(Problem to work on)
Tell how many lines contain the string "decomposition" in the material underneath; the reply is that number and no more.

(Input records)
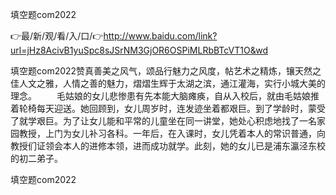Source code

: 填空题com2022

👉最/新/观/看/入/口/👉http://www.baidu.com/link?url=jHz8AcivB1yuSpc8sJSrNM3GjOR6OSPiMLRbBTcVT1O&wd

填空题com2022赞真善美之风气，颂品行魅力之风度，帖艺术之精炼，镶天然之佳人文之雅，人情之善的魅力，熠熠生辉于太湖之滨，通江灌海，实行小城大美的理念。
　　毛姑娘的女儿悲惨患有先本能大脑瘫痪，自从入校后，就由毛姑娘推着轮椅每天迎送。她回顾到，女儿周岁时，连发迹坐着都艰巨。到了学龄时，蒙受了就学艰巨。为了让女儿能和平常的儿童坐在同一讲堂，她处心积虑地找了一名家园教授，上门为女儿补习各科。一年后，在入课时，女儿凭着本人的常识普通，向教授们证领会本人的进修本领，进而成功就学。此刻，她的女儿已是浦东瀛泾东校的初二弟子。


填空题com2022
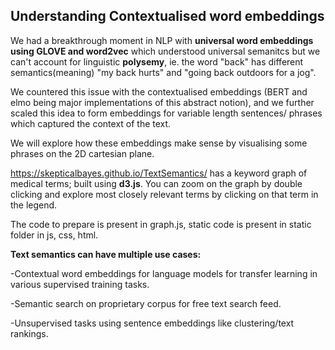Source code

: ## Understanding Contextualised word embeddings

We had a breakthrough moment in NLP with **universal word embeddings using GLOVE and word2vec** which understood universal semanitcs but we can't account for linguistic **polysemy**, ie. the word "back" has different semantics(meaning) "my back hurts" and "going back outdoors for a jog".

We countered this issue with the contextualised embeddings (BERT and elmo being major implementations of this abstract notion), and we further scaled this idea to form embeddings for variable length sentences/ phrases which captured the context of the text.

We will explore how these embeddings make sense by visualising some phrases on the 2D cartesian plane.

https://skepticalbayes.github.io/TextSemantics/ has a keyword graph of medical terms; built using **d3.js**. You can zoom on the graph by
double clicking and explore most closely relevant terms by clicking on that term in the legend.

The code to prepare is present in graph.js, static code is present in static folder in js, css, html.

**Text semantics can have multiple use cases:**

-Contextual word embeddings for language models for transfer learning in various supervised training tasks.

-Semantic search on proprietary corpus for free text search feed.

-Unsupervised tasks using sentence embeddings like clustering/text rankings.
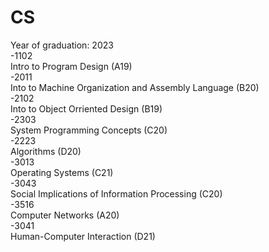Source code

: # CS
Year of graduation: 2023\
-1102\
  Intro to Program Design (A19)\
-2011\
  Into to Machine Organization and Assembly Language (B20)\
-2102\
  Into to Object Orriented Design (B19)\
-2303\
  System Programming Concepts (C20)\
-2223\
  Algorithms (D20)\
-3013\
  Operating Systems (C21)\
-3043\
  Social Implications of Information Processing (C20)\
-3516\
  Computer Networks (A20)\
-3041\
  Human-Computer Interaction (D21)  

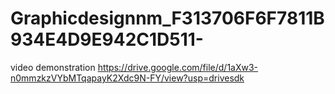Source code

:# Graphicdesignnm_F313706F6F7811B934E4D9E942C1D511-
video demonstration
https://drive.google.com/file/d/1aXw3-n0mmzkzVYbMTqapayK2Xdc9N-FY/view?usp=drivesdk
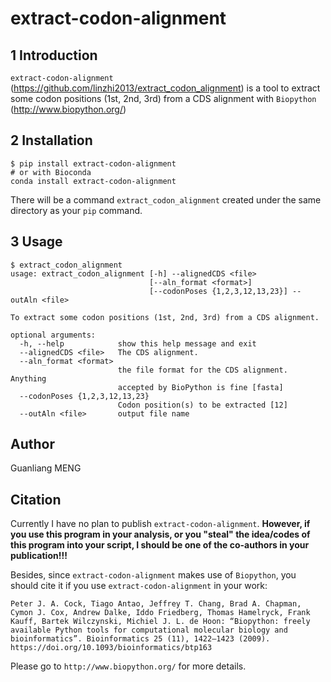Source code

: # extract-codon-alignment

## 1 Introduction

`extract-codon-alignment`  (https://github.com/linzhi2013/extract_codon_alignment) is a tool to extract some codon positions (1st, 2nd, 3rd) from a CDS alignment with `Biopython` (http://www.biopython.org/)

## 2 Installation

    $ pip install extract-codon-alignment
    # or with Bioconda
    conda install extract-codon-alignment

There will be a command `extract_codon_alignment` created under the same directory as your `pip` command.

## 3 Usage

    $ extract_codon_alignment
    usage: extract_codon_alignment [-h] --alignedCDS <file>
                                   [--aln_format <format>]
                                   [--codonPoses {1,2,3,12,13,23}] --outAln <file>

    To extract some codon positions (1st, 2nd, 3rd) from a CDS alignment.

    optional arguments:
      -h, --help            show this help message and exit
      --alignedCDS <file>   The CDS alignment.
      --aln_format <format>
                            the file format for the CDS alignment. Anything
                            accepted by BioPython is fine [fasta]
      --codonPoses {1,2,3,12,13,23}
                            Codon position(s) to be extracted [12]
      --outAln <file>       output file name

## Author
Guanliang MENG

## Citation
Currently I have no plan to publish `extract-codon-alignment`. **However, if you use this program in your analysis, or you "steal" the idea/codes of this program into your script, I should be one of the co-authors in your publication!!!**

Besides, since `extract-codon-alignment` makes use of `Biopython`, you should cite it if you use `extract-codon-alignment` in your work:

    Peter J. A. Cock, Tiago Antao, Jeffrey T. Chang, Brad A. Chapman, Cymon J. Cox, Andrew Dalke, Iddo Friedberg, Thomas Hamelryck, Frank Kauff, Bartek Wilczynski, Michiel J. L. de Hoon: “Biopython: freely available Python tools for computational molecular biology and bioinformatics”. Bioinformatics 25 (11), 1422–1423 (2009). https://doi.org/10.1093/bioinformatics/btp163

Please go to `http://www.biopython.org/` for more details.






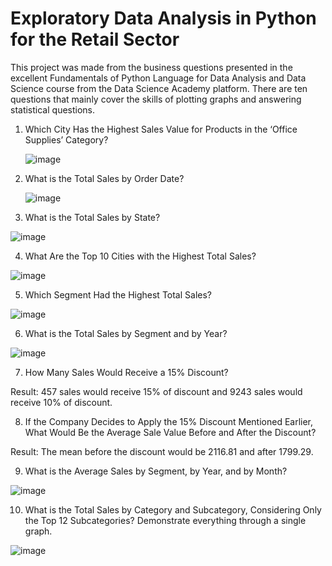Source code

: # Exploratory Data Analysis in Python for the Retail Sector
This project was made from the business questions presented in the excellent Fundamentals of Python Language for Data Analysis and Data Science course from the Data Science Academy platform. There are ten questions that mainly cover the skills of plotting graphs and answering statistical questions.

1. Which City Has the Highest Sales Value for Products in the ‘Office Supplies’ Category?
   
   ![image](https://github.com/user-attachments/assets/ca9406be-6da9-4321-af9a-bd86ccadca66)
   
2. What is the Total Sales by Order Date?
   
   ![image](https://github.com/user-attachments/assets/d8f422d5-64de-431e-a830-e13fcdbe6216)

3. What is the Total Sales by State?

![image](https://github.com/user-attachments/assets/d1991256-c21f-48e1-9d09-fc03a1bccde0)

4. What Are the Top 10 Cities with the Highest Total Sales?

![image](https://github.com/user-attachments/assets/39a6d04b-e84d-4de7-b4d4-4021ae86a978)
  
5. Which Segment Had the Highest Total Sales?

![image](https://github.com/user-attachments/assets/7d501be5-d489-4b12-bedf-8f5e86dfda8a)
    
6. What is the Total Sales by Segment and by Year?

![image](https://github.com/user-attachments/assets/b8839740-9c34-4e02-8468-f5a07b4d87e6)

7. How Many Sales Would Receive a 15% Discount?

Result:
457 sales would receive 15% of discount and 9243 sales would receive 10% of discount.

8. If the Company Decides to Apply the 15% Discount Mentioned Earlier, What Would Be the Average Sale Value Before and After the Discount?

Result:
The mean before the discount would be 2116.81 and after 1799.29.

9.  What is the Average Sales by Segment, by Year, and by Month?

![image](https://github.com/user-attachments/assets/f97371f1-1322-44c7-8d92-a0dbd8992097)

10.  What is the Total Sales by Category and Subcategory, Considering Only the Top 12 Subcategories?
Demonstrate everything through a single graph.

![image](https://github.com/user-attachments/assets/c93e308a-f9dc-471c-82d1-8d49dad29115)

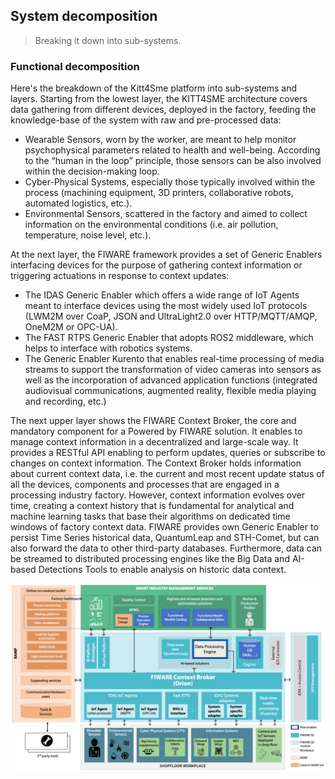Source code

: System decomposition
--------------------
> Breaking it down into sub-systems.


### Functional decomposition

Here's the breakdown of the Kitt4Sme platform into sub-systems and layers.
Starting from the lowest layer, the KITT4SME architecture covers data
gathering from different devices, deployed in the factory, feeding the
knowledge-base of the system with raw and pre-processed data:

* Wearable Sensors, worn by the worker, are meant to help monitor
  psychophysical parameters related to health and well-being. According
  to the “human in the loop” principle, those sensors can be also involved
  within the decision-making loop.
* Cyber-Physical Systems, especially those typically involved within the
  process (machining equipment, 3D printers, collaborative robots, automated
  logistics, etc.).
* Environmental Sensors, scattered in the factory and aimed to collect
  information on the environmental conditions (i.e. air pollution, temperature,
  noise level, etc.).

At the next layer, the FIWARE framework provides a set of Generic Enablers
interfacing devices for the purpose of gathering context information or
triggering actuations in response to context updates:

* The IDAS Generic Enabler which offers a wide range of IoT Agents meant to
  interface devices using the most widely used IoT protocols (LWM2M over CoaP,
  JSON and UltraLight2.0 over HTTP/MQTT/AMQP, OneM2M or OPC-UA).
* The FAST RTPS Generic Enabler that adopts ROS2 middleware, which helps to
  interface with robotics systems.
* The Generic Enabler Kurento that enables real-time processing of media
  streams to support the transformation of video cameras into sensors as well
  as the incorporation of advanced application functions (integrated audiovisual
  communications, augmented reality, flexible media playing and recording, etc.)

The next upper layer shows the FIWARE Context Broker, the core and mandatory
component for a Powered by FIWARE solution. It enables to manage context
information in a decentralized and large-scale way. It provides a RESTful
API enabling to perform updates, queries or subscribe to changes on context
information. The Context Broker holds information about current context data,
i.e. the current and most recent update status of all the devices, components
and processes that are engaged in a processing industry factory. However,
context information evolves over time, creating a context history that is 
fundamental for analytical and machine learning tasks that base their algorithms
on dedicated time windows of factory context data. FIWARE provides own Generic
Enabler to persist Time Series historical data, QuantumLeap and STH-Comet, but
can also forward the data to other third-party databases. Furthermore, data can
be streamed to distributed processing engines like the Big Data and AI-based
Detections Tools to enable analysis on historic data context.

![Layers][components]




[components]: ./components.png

* * *

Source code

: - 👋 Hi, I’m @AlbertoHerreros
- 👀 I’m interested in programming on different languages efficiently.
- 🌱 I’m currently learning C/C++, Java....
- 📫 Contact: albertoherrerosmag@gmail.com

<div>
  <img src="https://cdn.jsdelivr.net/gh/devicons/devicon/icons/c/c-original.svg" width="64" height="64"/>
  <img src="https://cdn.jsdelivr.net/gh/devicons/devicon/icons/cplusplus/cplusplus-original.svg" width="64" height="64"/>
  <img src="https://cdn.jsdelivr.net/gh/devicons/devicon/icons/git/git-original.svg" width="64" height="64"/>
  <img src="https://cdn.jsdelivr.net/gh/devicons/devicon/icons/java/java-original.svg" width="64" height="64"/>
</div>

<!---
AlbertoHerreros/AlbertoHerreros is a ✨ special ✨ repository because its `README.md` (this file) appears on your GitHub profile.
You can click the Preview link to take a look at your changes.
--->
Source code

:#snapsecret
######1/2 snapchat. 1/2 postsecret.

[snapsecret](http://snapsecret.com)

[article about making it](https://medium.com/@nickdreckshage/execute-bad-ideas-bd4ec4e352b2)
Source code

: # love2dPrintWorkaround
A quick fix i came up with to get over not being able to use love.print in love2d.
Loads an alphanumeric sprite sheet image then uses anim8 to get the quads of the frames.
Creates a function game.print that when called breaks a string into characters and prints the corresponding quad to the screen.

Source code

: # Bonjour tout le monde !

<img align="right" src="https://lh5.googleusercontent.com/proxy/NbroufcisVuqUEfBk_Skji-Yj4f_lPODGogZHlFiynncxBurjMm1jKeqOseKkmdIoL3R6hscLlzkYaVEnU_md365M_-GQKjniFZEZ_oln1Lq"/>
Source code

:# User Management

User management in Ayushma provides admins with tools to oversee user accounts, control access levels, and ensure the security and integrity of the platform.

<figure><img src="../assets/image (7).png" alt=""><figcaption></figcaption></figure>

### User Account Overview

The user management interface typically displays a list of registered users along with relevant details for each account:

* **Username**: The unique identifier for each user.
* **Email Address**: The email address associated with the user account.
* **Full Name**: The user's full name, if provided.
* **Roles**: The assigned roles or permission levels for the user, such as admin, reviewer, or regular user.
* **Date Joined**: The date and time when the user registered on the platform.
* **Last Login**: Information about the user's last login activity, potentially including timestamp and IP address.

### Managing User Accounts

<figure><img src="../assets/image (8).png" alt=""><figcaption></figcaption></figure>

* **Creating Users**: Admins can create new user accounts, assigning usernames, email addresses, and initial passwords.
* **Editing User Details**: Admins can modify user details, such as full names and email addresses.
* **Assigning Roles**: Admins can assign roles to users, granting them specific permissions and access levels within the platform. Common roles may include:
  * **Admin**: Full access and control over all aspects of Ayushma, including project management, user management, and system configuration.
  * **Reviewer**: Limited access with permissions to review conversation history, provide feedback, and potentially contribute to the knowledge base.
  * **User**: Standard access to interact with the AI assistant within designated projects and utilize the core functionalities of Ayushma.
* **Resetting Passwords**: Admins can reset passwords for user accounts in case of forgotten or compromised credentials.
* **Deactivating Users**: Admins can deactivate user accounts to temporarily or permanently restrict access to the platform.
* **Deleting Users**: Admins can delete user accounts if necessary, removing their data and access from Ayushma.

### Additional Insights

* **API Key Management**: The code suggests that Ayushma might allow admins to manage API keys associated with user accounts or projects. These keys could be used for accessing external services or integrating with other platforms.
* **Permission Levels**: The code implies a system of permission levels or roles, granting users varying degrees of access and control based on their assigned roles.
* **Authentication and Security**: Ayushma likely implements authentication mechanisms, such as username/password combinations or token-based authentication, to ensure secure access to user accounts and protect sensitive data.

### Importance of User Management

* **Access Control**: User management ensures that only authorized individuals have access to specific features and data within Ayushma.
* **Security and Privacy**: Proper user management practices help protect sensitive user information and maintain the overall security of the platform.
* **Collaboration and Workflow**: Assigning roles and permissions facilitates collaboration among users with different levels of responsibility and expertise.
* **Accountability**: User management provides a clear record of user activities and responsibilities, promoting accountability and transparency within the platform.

...

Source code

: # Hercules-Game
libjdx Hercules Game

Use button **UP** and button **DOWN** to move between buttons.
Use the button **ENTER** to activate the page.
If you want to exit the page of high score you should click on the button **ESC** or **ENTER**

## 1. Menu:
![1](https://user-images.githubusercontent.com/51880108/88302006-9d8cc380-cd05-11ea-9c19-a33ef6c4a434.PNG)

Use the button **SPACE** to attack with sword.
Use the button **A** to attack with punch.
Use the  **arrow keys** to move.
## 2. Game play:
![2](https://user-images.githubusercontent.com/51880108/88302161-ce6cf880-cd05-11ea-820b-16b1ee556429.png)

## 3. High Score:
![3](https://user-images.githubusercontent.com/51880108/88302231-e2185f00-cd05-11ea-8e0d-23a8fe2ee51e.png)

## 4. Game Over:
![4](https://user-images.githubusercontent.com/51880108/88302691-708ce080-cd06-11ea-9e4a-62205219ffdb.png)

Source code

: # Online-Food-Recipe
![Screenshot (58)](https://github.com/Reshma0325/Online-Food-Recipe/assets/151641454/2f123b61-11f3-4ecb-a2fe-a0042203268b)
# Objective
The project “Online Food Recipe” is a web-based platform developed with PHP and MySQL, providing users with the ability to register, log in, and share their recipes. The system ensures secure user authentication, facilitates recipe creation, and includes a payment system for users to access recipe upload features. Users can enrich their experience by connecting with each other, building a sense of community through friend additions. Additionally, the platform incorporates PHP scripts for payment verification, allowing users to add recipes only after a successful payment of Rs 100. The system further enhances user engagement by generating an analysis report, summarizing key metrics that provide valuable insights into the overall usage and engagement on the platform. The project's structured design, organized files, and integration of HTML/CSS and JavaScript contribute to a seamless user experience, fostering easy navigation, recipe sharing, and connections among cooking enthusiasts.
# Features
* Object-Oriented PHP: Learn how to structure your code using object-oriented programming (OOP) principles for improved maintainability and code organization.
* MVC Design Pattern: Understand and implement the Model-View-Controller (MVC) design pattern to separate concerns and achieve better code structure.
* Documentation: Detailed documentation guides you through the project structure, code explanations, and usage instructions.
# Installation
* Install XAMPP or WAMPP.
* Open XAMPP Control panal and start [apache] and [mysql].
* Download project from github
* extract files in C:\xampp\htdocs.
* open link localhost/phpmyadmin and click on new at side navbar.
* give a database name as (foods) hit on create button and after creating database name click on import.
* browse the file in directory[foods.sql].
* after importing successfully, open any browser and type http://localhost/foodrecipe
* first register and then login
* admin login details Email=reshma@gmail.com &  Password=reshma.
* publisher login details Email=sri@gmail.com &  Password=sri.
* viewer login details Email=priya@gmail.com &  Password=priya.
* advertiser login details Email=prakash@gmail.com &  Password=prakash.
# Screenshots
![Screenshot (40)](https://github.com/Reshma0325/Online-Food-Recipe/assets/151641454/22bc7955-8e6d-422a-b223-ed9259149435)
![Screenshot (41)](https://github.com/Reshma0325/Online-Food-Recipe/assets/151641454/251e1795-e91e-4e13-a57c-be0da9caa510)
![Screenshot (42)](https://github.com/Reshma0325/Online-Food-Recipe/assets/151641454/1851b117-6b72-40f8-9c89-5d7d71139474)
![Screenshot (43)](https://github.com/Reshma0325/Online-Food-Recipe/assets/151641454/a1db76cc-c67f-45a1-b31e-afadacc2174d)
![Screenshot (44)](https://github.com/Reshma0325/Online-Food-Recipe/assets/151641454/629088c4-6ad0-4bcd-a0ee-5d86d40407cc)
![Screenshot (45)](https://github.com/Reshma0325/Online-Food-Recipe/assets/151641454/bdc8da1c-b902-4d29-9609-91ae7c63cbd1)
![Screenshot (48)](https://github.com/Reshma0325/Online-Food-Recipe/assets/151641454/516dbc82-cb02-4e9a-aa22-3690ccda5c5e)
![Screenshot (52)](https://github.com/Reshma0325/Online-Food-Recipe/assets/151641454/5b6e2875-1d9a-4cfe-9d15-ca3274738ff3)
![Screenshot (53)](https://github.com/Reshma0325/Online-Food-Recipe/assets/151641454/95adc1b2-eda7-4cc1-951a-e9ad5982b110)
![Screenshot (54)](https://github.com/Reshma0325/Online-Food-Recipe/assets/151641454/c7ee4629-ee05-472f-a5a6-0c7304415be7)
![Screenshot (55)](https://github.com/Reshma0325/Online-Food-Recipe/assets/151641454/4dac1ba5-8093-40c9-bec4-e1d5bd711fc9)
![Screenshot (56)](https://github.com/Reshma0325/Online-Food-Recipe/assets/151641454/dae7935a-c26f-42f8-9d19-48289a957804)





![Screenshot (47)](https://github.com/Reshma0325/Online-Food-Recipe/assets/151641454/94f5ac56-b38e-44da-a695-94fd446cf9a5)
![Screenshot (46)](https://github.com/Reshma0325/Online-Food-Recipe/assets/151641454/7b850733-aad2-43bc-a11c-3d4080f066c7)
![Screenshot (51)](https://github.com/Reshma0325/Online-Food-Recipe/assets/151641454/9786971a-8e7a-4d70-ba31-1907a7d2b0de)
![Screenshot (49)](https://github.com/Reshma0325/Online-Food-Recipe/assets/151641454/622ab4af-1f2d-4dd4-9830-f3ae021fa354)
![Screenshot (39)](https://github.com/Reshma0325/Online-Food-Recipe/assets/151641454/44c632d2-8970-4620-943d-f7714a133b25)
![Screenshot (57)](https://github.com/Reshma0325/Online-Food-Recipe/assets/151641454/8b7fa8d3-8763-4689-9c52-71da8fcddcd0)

(Response)
2